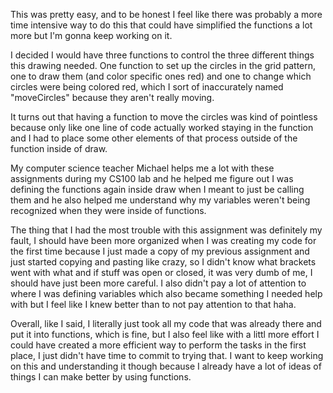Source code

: This was pretty easy, and to be honest I feel like there was probably a more time intensive way to do this that could have simplified the functions a lot more but I'm gonna keep working on it.

I decided I would have three functions to control the three different things this drawing needed. One function to set up the circles in the grid pattern, one to draw them (and color specific ones red) and one to change which circles were being colored red, which I sort of inaccurately named "moveCircles" because they aren't really moving.

It turns out that having a function to move the circles was kind of pointless because only like one line of code actually worked staying in the function and I had to place some other elements of that process outside of the function inside of draw.

My computer science teacher Michael helps me a lot with these assignments during my CS100 lab and he helped me figure out I was defining the functions again inside draw when I meant to just be calling them and he also helped me understand why my variables weren't being recognized when they were inside of functions. 

The thing that I had the most trouble with this assignment was definitely my fault, I should have been more organized when I was creating my code for the first time because I just made a copy of my previous assignment and just started copying and pasting like crazy, so I didn't know what brackets went with what and if stuff was open or closed, it was very dumb of me, I should have just been more careful. I also didn't pay a lot of attention to where I was defining variables which also became something I needed help with but I feel like I knew better than to not pay attention to that haha.

Overall, like I said, I literally just took all my code that was already there and put it into functions, which is fine, but I also feel like with a littl more effort I could have created a more efficient way to perform the tasks in the first place, I just didn't have time to commit to trying that. I want to keep working on this and understanding it though because I already have a lot of ideas of things I can make better by using functions.
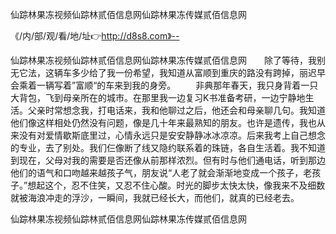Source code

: 仙踪林果冻视频仙踪林贰佰信息网仙踪林果冻传媒贰佰信息网

《/内/部/观/看/地/址👉http://d8s8.com》--

仙踪林果冻视频仙踪林贰佰信息网仙踪林果冻传媒贰佰信息网　　除了等待，我别无它法，这辆车多少给了我一份希望，我知道从富顺到重庆的路没有跨掉，丽迟早会乘着一辆写着”富顺“的车来到我的身旁。
　　非典那年春天，我只身背着一只大背包，飞到母亲所在的城市。在那里我一边复习K书准备考研，一边宁静地生活。父亲时常想念我，打电话来，我和他聊过之后，他还会和母亲聊几句。我知道他们像这样相处仍然没有问题，像是几十年来最熟知的朋友。也许是遗传，我也从来没有对爱情歇斯底里过，心情永远只是安安静静冰冰凉凉。后来我考上自己想念的专业，去了别处。我们仨像断了线又隐约联系着的珠链，各自生活着。我不知道到现在，父母对我的需要是否还像从前那样浓烈。但有时与他们通电话，听到那边他们的语气和口吻越来越孩子气，朋友说“人老了就会渐渐地变成一个孩子，老孩子。”想起这个，忍不住笑，又忍不住心酸。时光的脚步太快太快，像我来不及细数就被海浪冲走的浮沙，一瞬间，我就已经长大，而他们，就真的已经老去。





仙踪林果冻视频仙踪林贰佰信息网仙踪林果冻传媒贰佰信息网

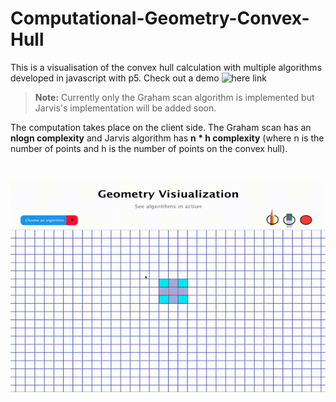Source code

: # Computational-Geometry-Convex-Hull
This is a visualisation of the convex hull calculation with multiple algorithms developed in javascript with p5.
Check out a demo ![here link](https://geometry-canvas.herokuapp.com/)

> **Note:**  Currently only the Graham scan algorithm is implemented but Jarvis's implementation will be added soon.

The computation takes place on the client side. The Graham scan has an **nlogn complexity** and Jarvis algorithm has **n * h complexity** (where n is the number of points and h is the number of points on the convex hull).

<br>

![Demo](https://github.com/andrei828/Computational-Geometry-Convex-Hull/blob/master/GrahamScan.gif)

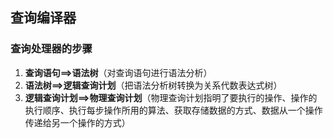 ## 查询编译器

### 查询处理器的步骤

1. **查询语句==>语法树**（对查询语句进行语法分析）
2. **语法树==>逻辑查询计划**（把语法分析树转换为关系代数表达式树）
3. **逻辑查询计划==>物理查询计划**（物理查询计划指明了要执行的操作、操作的执行顺序、执行每步操作所用的算法、获取存储数据的方式、数据从一个操作传递给另一个操作的方式）
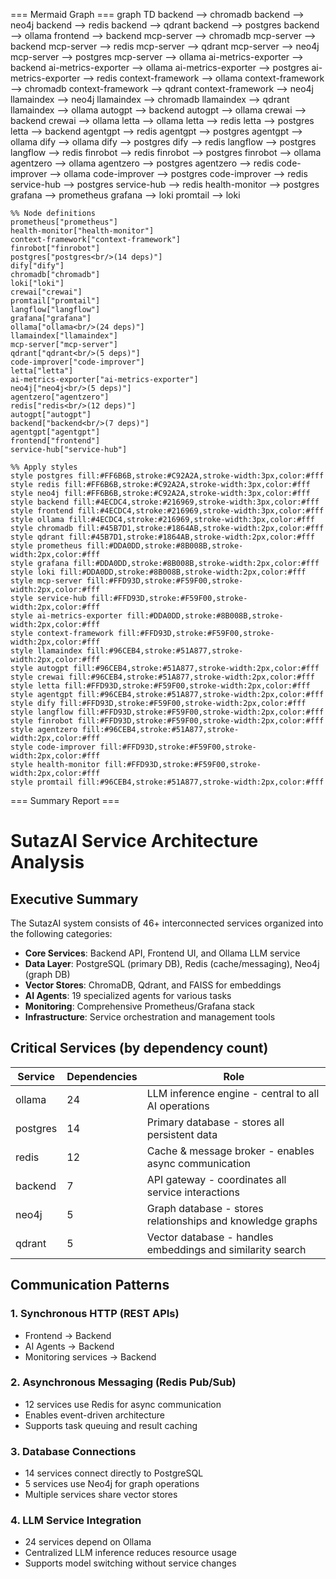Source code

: === Mermaid Graph ===
graph TD
    backend --> chromadb
    backend --> neo4j
    backend --> redis
    backend --> qdrant
    backend --> postgres
    backend --> ollama
    frontend --> backend
    mcp-server --> chromadb
    mcp-server --> backend
    mcp-server --> redis
    mcp-server --> qdrant
    mcp-server --> neo4j
    mcp-server --> postgres
    mcp-server --> ollama
    ai-metrics-exporter --> backend
    ai-metrics-exporter --> ollama
    ai-metrics-exporter --> postgres
    ai-metrics-exporter --> redis
    context-framework --> ollama
    context-framework --> chromadb
    context-framework --> qdrant
    context-framework --> neo4j
    llamaindex --> neo4j
    llamaindex --> chromadb
    llamaindex --> qdrant
    llamaindex --> ollama
    autogpt --> backend
    autogpt --> ollama
    crewai --> backend
    crewai --> ollama
    letta --> ollama
    letta --> redis
    letta --> postgres
    letta --> backend
    agentgpt --> redis
    agentgpt --> postgres
    agentgpt --> ollama
    dify --> ollama
    dify --> postgres
    dify --> redis
    langflow --> postgres
    langflow --> redis
    finrobot --> redis
    finrobot --> postgres
    finrobot --> ollama
    agentzero --> ollama
    agentzero --> postgres
    agentzero --> redis
    code-improver --> ollama
    code-improver --> postgres
    code-improver --> redis
    service-hub --> postgres
    service-hub --> redis
    health-monitor --> postgres
    grafana --> prometheus
    grafana --> loki
    promtail --> loki

    %% Node definitions
    prometheus["prometheus"]
    health-monitor["health-monitor"]
    context-framework["context-framework"]
    finrobot["finrobot"]
    postgres["postgres<br/>(14 deps)"]
    dify["dify"]
    chromadb["chromadb"]
    loki["loki"]
    crewai["crewai"]
    promtail["promtail"]
    langflow["langflow"]
    grafana["grafana"]
    ollama["ollama<br/>(24 deps)"]
    llamaindex["llamaindex"]
    mcp-server["mcp-server"]
    qdrant["qdrant<br/>(5 deps)"]
    code-improver["code-improver"]
    letta["letta"]
    ai-metrics-exporter["ai-metrics-exporter"]
    neo4j["neo4j<br/>(5 deps)"]
    agentzero["agentzero"]
    redis["redis<br/>(12 deps)"]
    autogpt["autogpt"]
    backend["backend<br/>(7 deps)"]
    agentgpt["agentgpt"]
    frontend["frontend"]
    service-hub["service-hub"]

    %% Apply styles
    style postgres fill:#FF6B6B,stroke:#C92A2A,stroke-width:3px,color:#fff
    style redis fill:#FF6B6B,stroke:#C92A2A,stroke-width:3px,color:#fff
    style neo4j fill:#FF6B6B,stroke:#C92A2A,stroke-width:3px,color:#fff
    style backend fill:#4ECDC4,stroke:#216969,stroke-width:3px,color:#fff
    style frontend fill:#4ECDC4,stroke:#216969,stroke-width:3px,color:#fff
    style ollama fill:#4ECDC4,stroke:#216969,stroke-width:3px,color:#fff
    style chromadb fill:#45B7D1,stroke:#1864AB,stroke-width:2px,color:#fff
    style qdrant fill:#45B7D1,stroke:#1864AB,stroke-width:2px,color:#fff
    style prometheus fill:#DDA0DD,stroke:#8B008B,stroke-width:2px,color:#fff
    style grafana fill:#DDA0DD,stroke:#8B008B,stroke-width:2px,color:#fff
    style loki fill:#DDA0DD,stroke:#8B008B,stroke-width:2px,color:#fff
    style mcp-server fill:#FFD93D,stroke:#F59F00,stroke-width:2px,color:#fff
    style service-hub fill:#FFD93D,stroke:#F59F00,stroke-width:2px,color:#fff
    style ai-metrics-exporter fill:#DDA0DD,stroke:#8B008B,stroke-width:2px,color:#fff
    style context-framework fill:#FFD93D,stroke:#F59F00,stroke-width:2px,color:#fff
    style llamaindex fill:#96CEB4,stroke:#51A877,stroke-width:2px,color:#fff
    style autogpt fill:#96CEB4,stroke:#51A877,stroke-width:2px,color:#fff
    style crewai fill:#96CEB4,stroke:#51A877,stroke-width:2px,color:#fff
    style letta fill:#FFD93D,stroke:#F59F00,stroke-width:2px,color:#fff
    style agentgpt fill:#96CEB4,stroke:#51A877,stroke-width:2px,color:#fff
    style dify fill:#FFD93D,stroke:#F59F00,stroke-width:2px,color:#fff
    style langflow fill:#FFD93D,stroke:#F59F00,stroke-width:2px,color:#fff
    style finrobot fill:#FFD93D,stroke:#F59F00,stroke-width:2px,color:#fff
    style agentzero fill:#96CEB4,stroke:#51A877,stroke-width:2px,color:#fff
    style code-improver fill:#FFD93D,stroke:#F59F00,stroke-width:2px,color:#fff
    style health-monitor fill:#FFD93D,stroke:#F59F00,stroke-width:2px,color:#fff
    style promtail fill:#96CEB4,stroke:#51A877,stroke-width:2px,color:#fff


=== Summary Report ===
# SutazAI Service Architecture Analysis

## Executive Summary

The SutazAI system consists of 46+ interconnected services organized into the following categories:
- **Core Services**: Backend API, Frontend UI, and Ollama LLM service
- **Data Layer**: PostgreSQL (primary DB), Redis (cache/messaging), Neo4j (graph DB)
- **Vector Stores**: ChromaDB, Qdrant, and FAISS for embeddings
- **AI Agents**: 19 specialized agents for various tasks
- **Monitoring**: Comprehensive Prometheus/Grafana stack
- **Infrastructure**: Service orchestration and management tools

## Critical Services (by dependency count)

| Service | Dependencies | Role |
|---------|--------------|------|
| ollama | 24 | LLM inference engine - central to all AI operations |
| postgres | 14 | Primary database - stores all persistent data |
| redis | 12 | Cache & message broker - enables async communication |
| backend | 7 | API gateway - coordinates all service interactions |
| neo4j | 5 | Graph database - stores relationships and knowledge graphs |
| qdrant | 5 | Vector database - handles embeddings and similarity search |

## Communication Patterns

### 1. Synchronous HTTP (REST APIs)
- Frontend → Backend
- AI Agents → Backend
- Monitoring services → Backend

### 2. Asynchronous Messaging (Redis Pub/Sub)
- 12 services use Redis for async communication
- Enables event-driven architecture
- Supports task queuing and result caching

### 3. Database Connections
- 14 services connect directly to PostgreSQL
- 5 services use Neo4j for graph operations
- Multiple services share vector stores

### 4. LLM Service Integration
- 24 services depend on Ollama
- Centralized LLM inference reduces resource usage
- Supports model switching without service changes
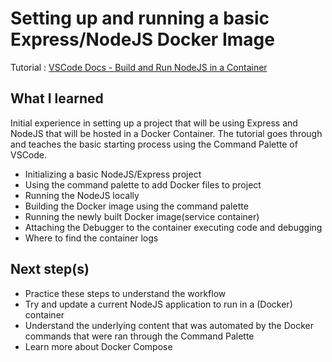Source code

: # Setting up and running a basic Express/NodeJS Docker Image

Tutorial : [VSCode Docs - Build and Run NodeJS in a Container](https://code.visualstudio.com/docs/containers/quickstart-node)

## What I learned

Initial experience in setting up a project that will be using Express and NodeJS that will be hosted in a Docker Container. The tutorial goes through and teaches the basic starting process using the Command Palette of VSCode. 

* Initializing a basic NodeJS/Express project
* Using the command palette to add Docker files to project
* Running the NodeJS locally
* Building the Docker image using the command palette
* Running the newly built Docker image(service container)
* Attaching the Debugger to the container executing code and debugging
* Where to find the container logs

## Next step(s)

* Practice these steps to understand the workflow
* Try and update a current NodeJS application to run in a (Docker) container
* Understand the underlying content that was automated by the Docker commands that were ran through the Command Palette
* Learn more about Docker Compose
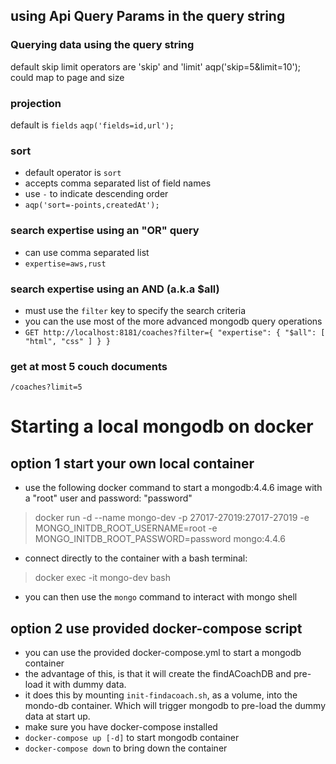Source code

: 

## using Api Query Params in the query string
### Querying data using the query string
default skip limit operators are 'skip' and 'limit'
aqp('skip=5&limit=10');
could map to page and size

### projection 
default is `fields`
`aqp('fields=id,url');`

### sort
- default operator is `sort`
- accepts comma separated list of field names
- use `-` to indicate descending order
- `aqp('sort=-points,createdAt');`

### search expertise using an "OR" query
- can use comma separated list
- `expertise=aws,rust`

### search expertise using an AND (a.k.a $all)
- must use the `filter` key to specify the search criteria
- you can the use most of the more advanced mongodb query operations
- `GET http://localhost:8181/coaches?filter={ "expertise": { "$all": [ "html", "css" ] } }`

### get at most 5 couch documents
`/coaches?limit=5`



# Starting a local mongodb on docker

## option 1 start your own local container
- use the following docker command to start a mongodb:4.4.6 image with a "root" user and password: "password"
> docker run -d --name mongo-dev -p 27017-27019:27017-27019 -e MONGO_INITDB_ROOT_USERNAME=root -e MONGO_INITDB_ROOT_PASSWORD=password mongo:4.4.6

- connect directly to the container with a bash terminal:
> docker exec -it mongo-dev bash

- you can then use the `mongo` command to interact with mongo shell



## option 2 use provided docker-compose script
- you can use the provided docker-compose.yml to start a mongodb container
- the advantage of this, is that it will create the findACoachDB and pre-load it with dummy data.
- it does this by mounting `init-findacoach.sh`, as a volume, into the mondo-db container. Which will
  trigger mongodb to pre-load the dummy data at start up.
- make sure you have docker-compose installed
- `docker-compose up [-d]` to start mongodb container
- `docker-compose down` to bring down the container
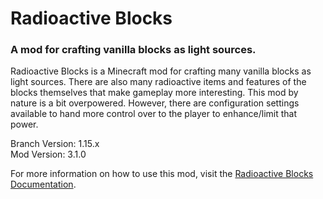 # Radioactive Blocks
### A mod for crafting vanilla blocks as light sources.

Radioactive Blocks is a Minecraft mod for crafting many vanilla blocks as light sources. There are also many radioactive items and features of the blocks themselves that make gameplay more interesting. This mod by nature is a bit overpowered. However, there are configuration settings available to hand more control over to the player to enhance/limit that power.

Branch Version: 1.15.x<br>
Mod Version: 3.1.0

For more information on how to use this mod, visit the [Radioactive Blocks Documentation](https://thesarlaacsweep.github.io/radioactiveblocks/).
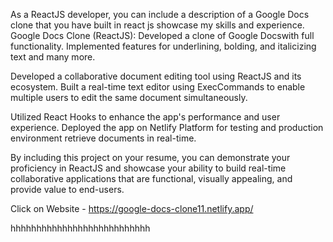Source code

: As a ReactJS developer, you can include a description of a Google Docs clone that you have built in react js showcase my skills and experience. 
Google Docs Clone (ReactJS):
Developed a clone of Google Docswith full functionality.
Implemented features for underlining, bolding, and italicizing text and many more.

Developed a collaborative document editing tool using ReactJS and its ecosystem.
Built a real-time text editor using ExecCommands to enable multiple users to edit the same document simultaneously.

Utilized React Hooks to enhance the app's performance and user experience.
Deployed the app on Netlify Platform for testing and production environment retrieve documents in real-time.

By including this project on your resume, you can demonstrate your proficiency in ReactJS and showcase your ability to build real-time collaborative applications that are functional, visually appealing, and provide value to end-users.

Click on Website - https://google-docs-clone11.netlify.app/


hhhhhhhhhhhhhhhhhhhhhhhhhhh
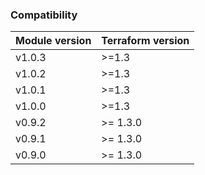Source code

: ### Compatibility
Module version | Terraform version
:--- | :--- 
v1.0.3 | >=1.3
v1.0.2 | >=1.3
v1.0.1 | >=1.3
v1.0.0 | >=1.3
v0.9.2 | >= 1.3.0
v0.9.1 | >= 1.3.0
v0.9.0 | >= 1.3.0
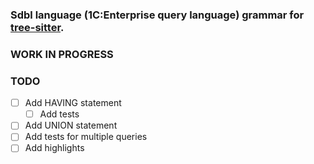 ### Sdbl language (1C:Enterprise query language) grammar for [tree-sitter](https://github.com/tree-sitter/tree-sitter).

### WORK IN PROGRESS

### TODO

- [ ] Add HAVING statement
  - [ ] Add tests
- [ ] Add UNION statement
- [ ] Add tests for multiple queries
- [ ] Add highlights
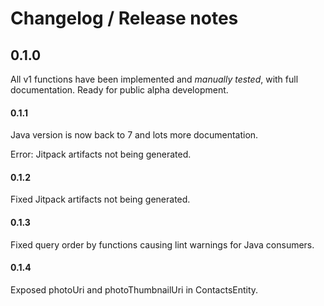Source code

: # Changelog / Release notes

## 0.1.0

All v1 functions have been implemented and _manually tested_, with full documentation. Ready for
public alpha development.

#### 0.1.1

Java version is now back to 7 and lots more documentation.

Error: Jitpack artifacts not being generated.

#### 0.1.2

Fixed Jitpack artifacts not being generated.

#### 0.1.3

Fixed query order by functions causing lint warnings for Java consumers.

#### 0.1.4

Exposed photoUri and photoThumbnailUri in ContactsEntity.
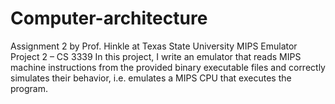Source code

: # Computer-architecture
Assignment 2 by Prof. Hinkle at Texas State University
MIPS Emulator
Project 2 – CS 3339
In this project, I write an emulator that reads MIPS machine instructions from the provided binary
executable files and correctly simulates their behavior, i.e. emulates a MIPS CPU that executes the program.
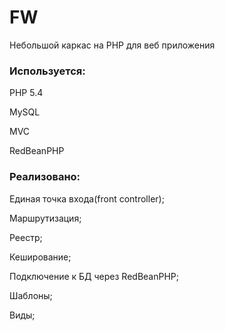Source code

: # FW
Небольшой каркас на PHP для веб  приложения

### Используется:

PHP 5.4

MySQL

MVC

RedBeanPHP

### Реализовано:


Единая точка входа(front controller);

Маршрутизация;

Реестр;

Кеширование;

Подключение к БД через RedBeanPHP;

Шаблоны;

Виды;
━━━━━━━━━━━━━━━━━━━━
After identifying the lines above that contain "these", copy each one.

My computer science teacher Michael helps me a lot with these assignments during my CS100 lab and he helped me figure out I was defining the functions again inside draw when I meant to just be calling them and he also helped me understand why my variables weren't being recognized when they were inside of functions. 
* Practice these steps to understand the workflow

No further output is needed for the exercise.